━━━ RECORDS FOR THIS TASK
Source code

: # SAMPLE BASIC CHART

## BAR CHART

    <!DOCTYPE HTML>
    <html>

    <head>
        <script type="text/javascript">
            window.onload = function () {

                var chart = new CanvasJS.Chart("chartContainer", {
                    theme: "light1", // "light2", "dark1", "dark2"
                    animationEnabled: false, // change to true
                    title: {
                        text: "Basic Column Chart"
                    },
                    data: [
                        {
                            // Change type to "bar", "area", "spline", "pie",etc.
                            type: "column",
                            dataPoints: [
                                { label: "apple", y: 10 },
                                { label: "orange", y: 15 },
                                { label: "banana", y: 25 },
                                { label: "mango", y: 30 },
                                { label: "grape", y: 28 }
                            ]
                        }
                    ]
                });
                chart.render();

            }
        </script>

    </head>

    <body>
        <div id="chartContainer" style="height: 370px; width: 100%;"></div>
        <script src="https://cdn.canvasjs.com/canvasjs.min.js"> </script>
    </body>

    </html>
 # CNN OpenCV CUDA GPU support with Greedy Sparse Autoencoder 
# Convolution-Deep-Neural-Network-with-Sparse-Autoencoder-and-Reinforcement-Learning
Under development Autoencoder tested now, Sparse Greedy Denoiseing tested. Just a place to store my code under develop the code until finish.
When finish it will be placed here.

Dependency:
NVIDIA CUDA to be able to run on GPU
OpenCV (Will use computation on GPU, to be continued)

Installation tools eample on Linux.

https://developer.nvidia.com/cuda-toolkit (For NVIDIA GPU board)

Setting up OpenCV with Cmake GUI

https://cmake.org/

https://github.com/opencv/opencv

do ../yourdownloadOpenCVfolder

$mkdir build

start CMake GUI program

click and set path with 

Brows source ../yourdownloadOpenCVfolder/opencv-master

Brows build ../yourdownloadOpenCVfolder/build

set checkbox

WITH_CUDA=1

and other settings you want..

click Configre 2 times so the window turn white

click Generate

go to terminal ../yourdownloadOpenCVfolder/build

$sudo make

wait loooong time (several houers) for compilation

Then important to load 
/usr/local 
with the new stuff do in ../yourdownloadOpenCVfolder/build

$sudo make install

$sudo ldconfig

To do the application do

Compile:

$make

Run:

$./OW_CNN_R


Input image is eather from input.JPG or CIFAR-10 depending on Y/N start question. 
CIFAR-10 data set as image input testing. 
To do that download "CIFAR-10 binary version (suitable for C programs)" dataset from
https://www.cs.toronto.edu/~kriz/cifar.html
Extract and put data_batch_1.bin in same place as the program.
━━━━━━
Exactly and only the lines from the one containing "To do that download" through the end of the material are to be reproduced, both ends included.

* ANSWER BOX *
To do that download "CIFAR-10 binary version (suitable for C programs)" dataset from
https://www.cs.toronto.edu/~kriz/cifar.html
Extract and put data_batch_1.bin in same place as the program.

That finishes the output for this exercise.